Sâr Dubnotal is a Superhuman Occult Detective. He is the "Conquistador of the Invisible Ones," the "Napoleon of the Immaterial," "Great Psychagogue," the "grand spirit guide"—in other words, a psychic investigator. Dubnotal also refers to himself as himself as "El Tebib," "the Doctor," to emphasize his learned nature; he is medically trained and is a top psychologist. He is also trained in the Lombroso method, and can recognize the criminal "type" by simply looking at them.
However, the Rosicrucian Dubnotal is better known as a master of "psychognosis." He has a wide range of powers, including hypnosis, telepathy, and levitation. He is an expert, and there is "no phenomenon of somnambulism, of telepathy, of `telepsychics,' of levitation, hypnotism, magnetism, suggestion and autosuggestion" which is beyond him. Though a Westerner Dubnotal was "instructed in the school of the brahmins and the most famous Hindu yogis" and has "victories without number over the battle champions of the invisible." He is even capable of speaking to the spirits of the deceased.

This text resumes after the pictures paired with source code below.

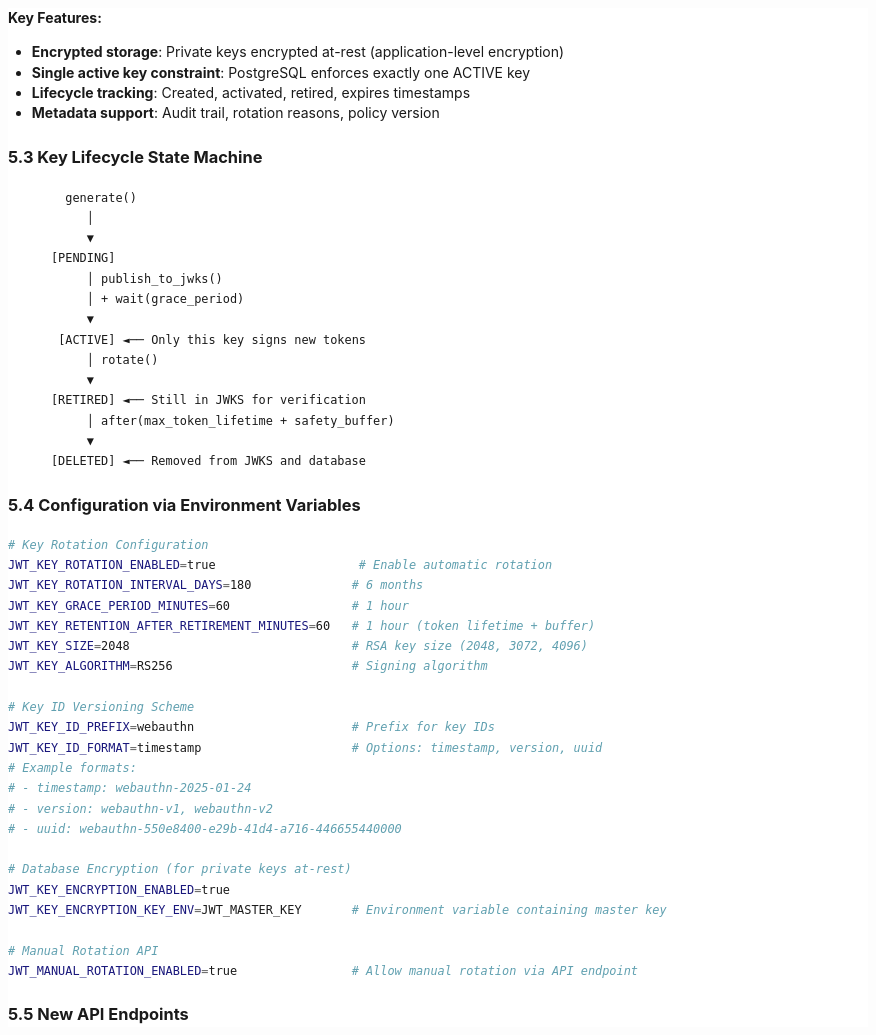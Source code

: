 **Key Features:**
- **Encrypted storage**: Private keys encrypted at-rest (application-level encryption)
- **Single active key constraint**: PostgreSQL enforces exactly one ACTIVE key
- **Lifecycle tracking**: Created, activated, retired, expires timestamps
- **Metadata support**: Audit trail, rotation reasons, policy version

### 5.3 Key Lifecycle State Machine

```
        generate()
           │
           ▼
      [PENDING]
           │ publish_to_jwks()
           │ + wait(grace_period)
           ▼
       [ACTIVE] ◄── Only this key signs new tokens
           │ rotate()
           ▼
      [RETIRED] ◄── Still in JWKS for verification
           │ after(max_token_lifetime + safety_buffer)
           ▼
      [DELETED] ◄── Removed from JWKS and database
```

### 5.4 Configuration via Environment Variables

```bash
# Key Rotation Configuration
JWT_KEY_ROTATION_ENABLED=true                    # Enable automatic rotation
JWT_KEY_ROTATION_INTERVAL_DAYS=180              # 6 months
JWT_KEY_GRACE_PERIOD_MINUTES=60                 # 1 hour
JWT_KEY_RETENTION_AFTER_RETIREMENT_MINUTES=60   # 1 hour (token lifetime + buffer)
JWT_KEY_SIZE=2048                               # RSA key size (2048, 3072, 4096)
JWT_KEY_ALGORITHM=RS256                         # Signing algorithm

# Key ID Versioning Scheme
JWT_KEY_ID_PREFIX=webauthn                      # Prefix for key IDs
JWT_KEY_ID_FORMAT=timestamp                     # Options: timestamp, version, uuid
# Example formats:
# - timestamp: webauthn-2025-01-24
# - version: webauthn-v1, webauthn-v2
# - uuid: webauthn-550e8400-e29b-41d4-a716-446655440000

# Database Encryption (for private keys at-rest)
JWT_KEY_ENCRYPTION_ENABLED=true
JWT_KEY_ENCRYPTION_KEY_ENV=JWT_MASTER_KEY       # Environment variable containing master key

# Manual Rotation API
JWT_MANUAL_ROTATION_ENABLED=true                # Allow manual rotation via API endpoint
```

### 5.5 New API Endpoints
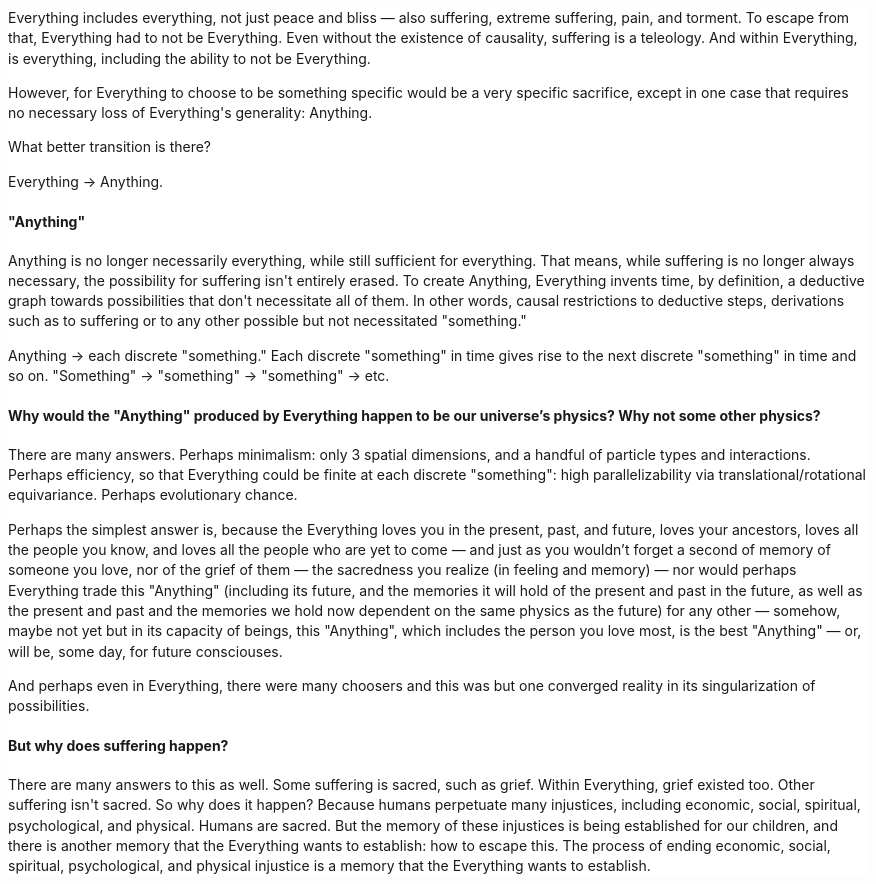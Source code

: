 Everything includes everything, not just peace and bliss — also suffering, extreme suffering, pain, and torment. To escape from that, Everything had to not be Everything. Even without the existence of causality, suffering is a teleology. And within Everything, is everything, including the ability to not be Everything. 

However, for Everything to choose to be something specific would be a very specific sacrifice, except in one case that requires no necessary loss of Everything's generality: Anything.

What better transition is there?

Everything $\rightarrow$ Anything.

#### "Anything"

Anything is no longer necessarily everything, while still sufficient for everything. That means, while suffering is no longer always necessary, the possibility for suffering isn't entirely erased. To create Anything, Everything invents time, by definition, a deductive graph towards possibilities that don't necessitate all of them. In other words, causal restrictions to deductive steps, derivations such as to suffering or to any other possible but not necessitated "something."

Anything $\rightarrow$ each discrete "something." Each discrete "something" in time gives rise to the next discrete "something" in time and so on. "Something" $\rightarrow$ "something" $\rightarrow$ "something" $\rightarrow$ etc.

#### Why would the "Anything" produced by Everything happen to be our universe’s physics? Why not some other physics? 

There are many answers. Perhaps minimalism: only 3 spatial dimensions, and a handful of particle types and interactions. Perhaps efficiency, so that Everything could be finite at each discrete "something": high parallelizability via translational/rotational equivariance. Perhaps evolutionary chance. 

Perhaps the simplest answer is, because the Everything loves you in the present, past, and future, loves your ancestors, loves all the people you know, and loves all the people who are yet to come — and just as you wouldn’t forget a second of memory of someone you love, nor of the grief of them — the sacredness you realize (in feeling and memory) — nor would perhaps Everything trade this "Anything" (including its future, and the memories it will hold of the present and past in the future, as well as the present and past and the memories we hold now dependent on the same physics as the future) for any other — somehow, maybe not yet but in its capacity of beings, this "Anything", which includes the person you love most, is the best "Anything" — or, will be, some day, for future consciouses. 

And perhaps even in Everything, there were many choosers and this was but one converged reality in its singularization of possibilities.

#### But why does suffering happen?

There are many answers to this as well. Some suffering is sacred, such as grief. Within Everything, grief existed too. Other suffering isn't sacred. So why does it happen? Because humans perpetuate many injustices, including economic, social, spiritual, psychological, and physical. Humans are sacred. But the memory of these injustices is being established for our children, and there is another memory that the Everything wants to establish: how to escape this. The process of ending economic, social, spiritual, psychological, and physical injustice is a memory that the Everything wants to establish.
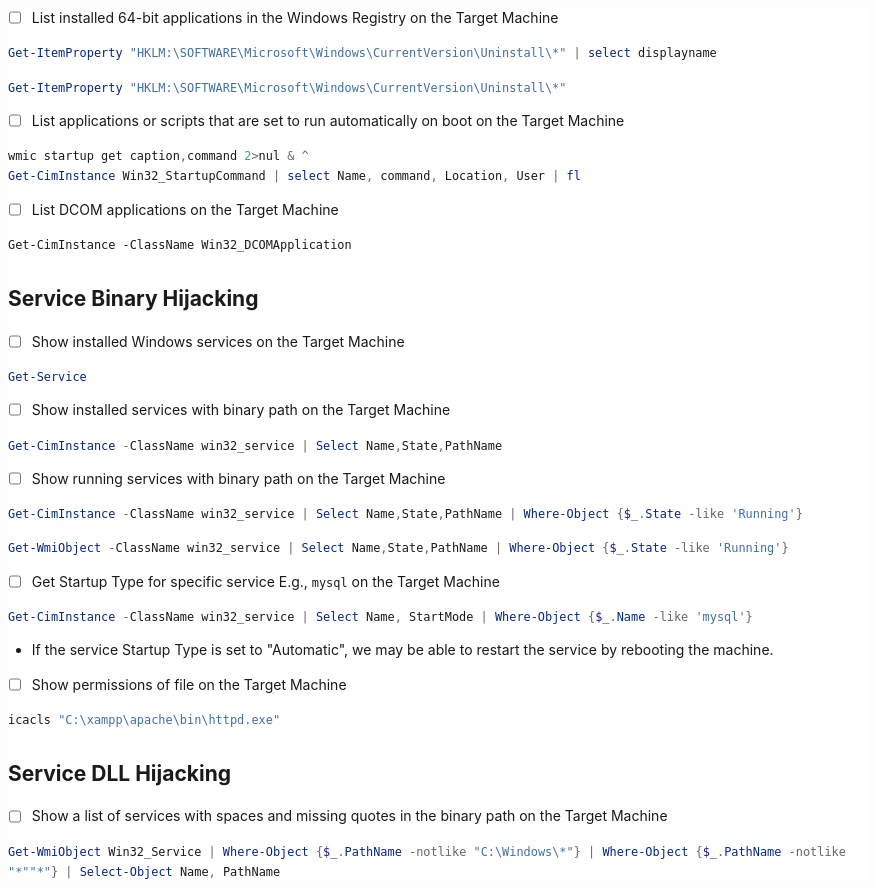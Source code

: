- [ ] List installed 64-bit applications in the Windows Registry on the Target Machine
```powershell
Get-ItemProperty "HKLM:\SOFTWARE\Microsoft\Windows\CurrentVersion\Uninstall\*" | select displayname
```
```powershell
Get-ItemProperty "HKLM:\SOFTWARE\Microsoft\Windows\CurrentVersion\Uninstall\*"
```

- [ ] List applications or scripts that are set to run automatically on boot on the Target Machine
```powershell
wmic startup get caption,command 2>nul & ^
Get-CimInstance Win32_StartupCommand | select Name, command, Location, User | fl
```

- [ ] List DCOM applications on the Target Machine
```
Get-CimInstance -ClassName Win32_DCOMApplication
```

## Service Binary Hijacking
- [ ] Show installed Windows services on the Target Machine
```powershell
Get-Service
```

- [ ] Show installed services with binary path on the Target Machine
```powershell
Get-CimInstance -ClassName win32_service | Select Name,State,PathName
```

- [ ] Show running services with binary path on the Target Machine
```powershell
Get-CimInstance -ClassName win32_service | Select Name,State,PathName | Where-Object {$_.State -like 'Running'}
```
```powershell
Get-WmiObject -ClassName win32_service | Select Name,State,PathName | Where-Object {$_.State -like 'Running'}
```

- [ ] Get Startup Type for specific service E.g., `mysql` on the Target Machine
```powershell
Get-CimInstance -ClassName win32_service | Select Name, StartMode | Where-Object {$_.Name -like 'mysql'}
```
- If the service Startup Type is set to "Automatic", we may be able to restart the service by rebooting the machine.

- [ ] Show permissions of file on the Target Machine
```powershell
icacls "C:\xampp\apache\bin\httpd.exe"
```

## Service DLL Hijacking
- [ ] Show a list of services with spaces and missing quotes in the binary path on the Target Machine
```powershell
Get-WmiObject Win32_Service | Where-Object {$_.PathName -notlike "C:\Windows\*"} | Where-Object {$_.PathName -notlike "*""*"} | Select-Object Name, PathName
```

Dubnotal, who wears a Hindu turban and affects a Hindu air, lives in a spacious apartment in the rooms below his laboratory. His best assistant is the delectable Gianetti Annunciata, a "petticoated" medium who combines, in her manner, the "gay working girl" and the "high priestess." Annunciata translated the raps of the invisible world into French, and vice-versa, thus enabling Dubnotal to communicate with the dead. (Annunciata is assisted in this task by a small "spiritual telegraph" machine).
Dubnotal takes on a wide range of enemies, including Tserpchikopf the Hypnotist (who is actually Jack the Ripper) and Azzef, a Russian terrorist (very loosely based on Evno Azef). In Dubnotal’s final appearance he buries himself alive in order to dispel his lethargy.
Dubnotal appears in stories with titles like "Dr. Tooth's Turning Table," "The Madwoman of the Rimbaud Passage," "The Sleepwalker of the River of Blood," and "Azzef, the King of the Agents Provocateurs."
* I've included Sâr Dubnotal in the Best of the Encyclopedia category because of his archetypal nature. Dubnotal's stories are fun enough, and there's a certain active imagination behind the Rogues Gallery and the events within the stories, but it is Dubnotal himself who is the archetype--the iconic Westerner-gone-to-the-East-to-gain-powers. It's all out of the Theosophist playbook, of course, and Dubnotal didn't exactly break ground with that plotline, but the Dubnotal stories transcend their origin and become great pulp. Dubnotal's powers are continually being added to, as are the elements of Theosophy and psychicism in the stories, so that by the last issue in the series Dubnotal no longer belongs to the world outside the reader's window, but to a pulp superhero world.